**Exercise brief:** Only the lines below starting at the one containing "Task organizer App" and ending at the one containing "Task Organizer is a" belong in the answer, each copied exactly.

Saved data entries:
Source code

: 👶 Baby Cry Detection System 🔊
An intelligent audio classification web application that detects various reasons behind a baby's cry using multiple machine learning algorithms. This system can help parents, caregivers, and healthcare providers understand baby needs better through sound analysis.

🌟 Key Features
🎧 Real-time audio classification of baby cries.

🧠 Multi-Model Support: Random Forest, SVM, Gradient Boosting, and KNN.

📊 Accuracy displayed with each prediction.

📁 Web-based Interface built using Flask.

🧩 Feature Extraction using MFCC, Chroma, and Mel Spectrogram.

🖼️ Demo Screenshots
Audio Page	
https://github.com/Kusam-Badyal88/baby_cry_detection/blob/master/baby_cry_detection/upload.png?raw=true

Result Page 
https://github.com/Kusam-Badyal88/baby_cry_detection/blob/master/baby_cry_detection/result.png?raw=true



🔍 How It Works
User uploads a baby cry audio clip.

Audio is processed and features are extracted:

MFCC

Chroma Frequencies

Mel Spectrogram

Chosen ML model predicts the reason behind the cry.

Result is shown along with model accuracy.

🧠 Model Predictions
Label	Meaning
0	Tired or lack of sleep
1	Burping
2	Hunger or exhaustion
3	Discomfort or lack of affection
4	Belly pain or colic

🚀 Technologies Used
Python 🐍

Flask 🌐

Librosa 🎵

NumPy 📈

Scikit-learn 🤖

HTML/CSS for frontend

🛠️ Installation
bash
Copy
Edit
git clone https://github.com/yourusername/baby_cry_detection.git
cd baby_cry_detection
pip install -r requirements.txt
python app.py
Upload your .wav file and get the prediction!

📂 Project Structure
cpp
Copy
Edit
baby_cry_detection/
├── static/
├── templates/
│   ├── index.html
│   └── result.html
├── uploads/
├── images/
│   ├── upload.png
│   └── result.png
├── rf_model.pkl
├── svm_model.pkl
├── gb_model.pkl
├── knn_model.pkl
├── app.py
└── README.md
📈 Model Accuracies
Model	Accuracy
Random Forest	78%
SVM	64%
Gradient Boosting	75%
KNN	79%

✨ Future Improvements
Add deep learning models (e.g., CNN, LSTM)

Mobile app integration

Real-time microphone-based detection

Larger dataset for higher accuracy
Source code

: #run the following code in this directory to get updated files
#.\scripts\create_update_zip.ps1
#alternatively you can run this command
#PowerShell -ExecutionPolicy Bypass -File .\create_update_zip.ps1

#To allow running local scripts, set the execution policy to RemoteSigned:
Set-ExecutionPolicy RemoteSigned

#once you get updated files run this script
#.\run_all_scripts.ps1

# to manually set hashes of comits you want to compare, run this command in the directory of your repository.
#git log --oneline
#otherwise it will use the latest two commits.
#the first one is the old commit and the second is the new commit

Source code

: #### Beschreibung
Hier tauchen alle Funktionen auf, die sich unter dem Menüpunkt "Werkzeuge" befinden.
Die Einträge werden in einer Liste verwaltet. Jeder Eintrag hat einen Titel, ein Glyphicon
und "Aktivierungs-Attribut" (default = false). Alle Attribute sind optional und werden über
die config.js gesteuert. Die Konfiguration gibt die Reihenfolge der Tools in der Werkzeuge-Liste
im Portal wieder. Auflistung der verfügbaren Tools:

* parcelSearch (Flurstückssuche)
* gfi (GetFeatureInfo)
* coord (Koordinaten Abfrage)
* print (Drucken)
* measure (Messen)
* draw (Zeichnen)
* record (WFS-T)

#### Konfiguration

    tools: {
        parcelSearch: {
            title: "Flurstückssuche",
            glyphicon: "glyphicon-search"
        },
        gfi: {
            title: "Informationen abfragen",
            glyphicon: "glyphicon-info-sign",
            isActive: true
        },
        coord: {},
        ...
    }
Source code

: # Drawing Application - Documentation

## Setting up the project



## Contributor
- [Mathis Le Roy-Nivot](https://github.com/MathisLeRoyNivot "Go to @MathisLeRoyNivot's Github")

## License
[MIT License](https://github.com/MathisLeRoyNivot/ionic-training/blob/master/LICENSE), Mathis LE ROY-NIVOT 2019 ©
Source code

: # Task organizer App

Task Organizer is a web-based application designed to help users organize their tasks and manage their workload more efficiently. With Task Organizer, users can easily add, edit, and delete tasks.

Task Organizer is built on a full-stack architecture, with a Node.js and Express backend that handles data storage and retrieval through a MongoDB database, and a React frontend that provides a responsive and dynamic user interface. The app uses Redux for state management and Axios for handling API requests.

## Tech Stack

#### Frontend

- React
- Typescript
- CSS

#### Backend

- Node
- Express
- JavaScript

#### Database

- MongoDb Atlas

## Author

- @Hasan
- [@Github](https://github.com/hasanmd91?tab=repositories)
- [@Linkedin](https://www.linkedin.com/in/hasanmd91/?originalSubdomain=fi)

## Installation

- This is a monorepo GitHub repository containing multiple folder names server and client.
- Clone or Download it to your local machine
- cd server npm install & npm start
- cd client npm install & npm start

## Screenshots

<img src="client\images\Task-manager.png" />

**Task answer:**
: # Task organizer App

Task Organizer is a web-based application designed to help users organize their tasks and manage their workload more efficiently. With Task Organizer, users can easily add, edit, and delete tasks.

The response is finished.